__EXERCISE__: Print, in exact form, the lines below from the one containing "DMIT CN2 GIA线路海外VPS深度评测：香港-美国服务器性能解析" through the one containing "1. 网络质量：CN2 GIA三网直连技术实现<50ms超低延迟", and omit all others.

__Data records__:

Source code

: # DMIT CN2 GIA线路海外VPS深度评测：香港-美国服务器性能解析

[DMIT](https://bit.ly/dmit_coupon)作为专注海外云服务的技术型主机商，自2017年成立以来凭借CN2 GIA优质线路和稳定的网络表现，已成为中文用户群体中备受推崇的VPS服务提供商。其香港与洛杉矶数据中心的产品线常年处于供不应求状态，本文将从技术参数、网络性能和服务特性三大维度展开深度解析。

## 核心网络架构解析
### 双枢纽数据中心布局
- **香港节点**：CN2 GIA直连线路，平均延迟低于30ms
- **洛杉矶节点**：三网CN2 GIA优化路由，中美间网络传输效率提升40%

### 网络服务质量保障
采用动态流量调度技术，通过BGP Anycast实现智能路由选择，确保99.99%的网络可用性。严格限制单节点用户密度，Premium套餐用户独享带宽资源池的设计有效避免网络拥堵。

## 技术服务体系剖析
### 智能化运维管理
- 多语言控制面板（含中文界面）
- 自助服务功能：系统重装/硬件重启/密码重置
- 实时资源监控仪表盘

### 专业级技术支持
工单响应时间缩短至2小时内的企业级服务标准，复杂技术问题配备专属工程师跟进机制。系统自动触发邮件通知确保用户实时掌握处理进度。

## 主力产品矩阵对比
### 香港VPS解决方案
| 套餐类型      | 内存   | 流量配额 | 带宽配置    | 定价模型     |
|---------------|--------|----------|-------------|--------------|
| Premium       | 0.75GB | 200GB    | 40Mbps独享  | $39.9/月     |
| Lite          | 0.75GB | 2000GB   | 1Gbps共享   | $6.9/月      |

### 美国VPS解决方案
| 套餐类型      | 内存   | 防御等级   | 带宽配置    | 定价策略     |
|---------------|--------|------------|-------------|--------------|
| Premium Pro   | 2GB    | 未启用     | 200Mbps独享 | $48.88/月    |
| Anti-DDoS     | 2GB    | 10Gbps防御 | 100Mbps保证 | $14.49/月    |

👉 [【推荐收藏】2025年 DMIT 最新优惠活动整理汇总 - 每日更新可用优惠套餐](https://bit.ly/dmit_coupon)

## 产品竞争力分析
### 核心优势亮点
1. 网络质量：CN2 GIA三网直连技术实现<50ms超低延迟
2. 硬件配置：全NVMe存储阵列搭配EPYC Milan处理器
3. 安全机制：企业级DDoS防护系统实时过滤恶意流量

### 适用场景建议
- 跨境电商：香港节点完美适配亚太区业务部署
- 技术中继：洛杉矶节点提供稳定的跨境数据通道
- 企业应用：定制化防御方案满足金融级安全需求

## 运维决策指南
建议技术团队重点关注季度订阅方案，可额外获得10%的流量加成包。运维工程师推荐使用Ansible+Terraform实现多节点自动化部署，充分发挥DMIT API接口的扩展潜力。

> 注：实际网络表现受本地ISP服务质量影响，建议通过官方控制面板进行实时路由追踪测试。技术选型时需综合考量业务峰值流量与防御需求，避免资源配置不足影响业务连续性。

__EXERCISE OUTPUT__:
: # DMIT CN2 GIA线路海外VPS深度评测：香港-美国服务器性能解析

[DMIT](https://bit.ly/dmit_coupon)作为专注海外云服务的技术型主机商，自2017年成立以来凭借CN2 GIA优质线路和稳定的网络表现，已成为中文用户群体中备受推崇的VPS服务提供商。其香港与洛杉矶数据中心的产品线常年处于供不应求状态，本文将从技术参数、网络性能和服务特性三大维度展开深度解析。

## 核心网络架构解析
### 双枢纽数据中心布局
- **香港节点**：CN2 GIA直连线路，平均延迟低于30ms
- **洛杉矶节点**：三网CN2 GIA优化路由，中美间网络传输效率提升40%

### 网络服务质量保障
采用动态流量调度技术，通过BGP Anycast实现智能路由选择，确保99.99%的网络可用性。严格限制单节点用户密度，Premium套餐用户独享带宽资源池的设计有效避免网络拥堵。

## 技术服务体系剖析
### 智能化运维管理
- 多语言控制面板（含中文界面）
- 自助服务功能：系统重装/硬件重启/密码重置
- 实时资源监控仪表盘

### 专业级技术支持
工单响应时间缩短至2小时内的企业级服务标准，复杂技术问题配备专属工程师跟进机制。系统自动触发邮件通知确保用户实时掌握处理进度。

## 主力产品矩阵对比
### 香港VPS解决方案
| 套餐类型      | 内存   | 流量配额 | 带宽配置    | 定价模型     |
|---------------|--------|----------|-------------|--------------|
| Premium       | 0.75GB | 200GB    | 40Mbps独享  | $39.9/月     |
| Lite          | 0.75GB | 2000GB   | 1Gbps共享   | $6.9/月      |

### 美国VPS解决方案
| 套餐类型      | 内存   | 防御等级   | 带宽配置    | 定价策略     |
|---------------|--------|------------|-------------|--------------|
| Premium Pro   | 2GB    | 未启用     | 200Mbps独享 | $48.88/月    |
| Anti-DDoS     | 2GB    | 10Gbps防御 | 100Mbps保证 | $14.49/月    |

👉 [【推荐收藏】2025年 DMIT 最新优惠活动整理汇总 - 每日更新可用优惠套餐](https://bit.ly/dmit_coupon)

## 产品竞争力分析
### 核心优势亮点
1. 网络质量：CN2 GIA三网直连技术实现<50ms超低延迟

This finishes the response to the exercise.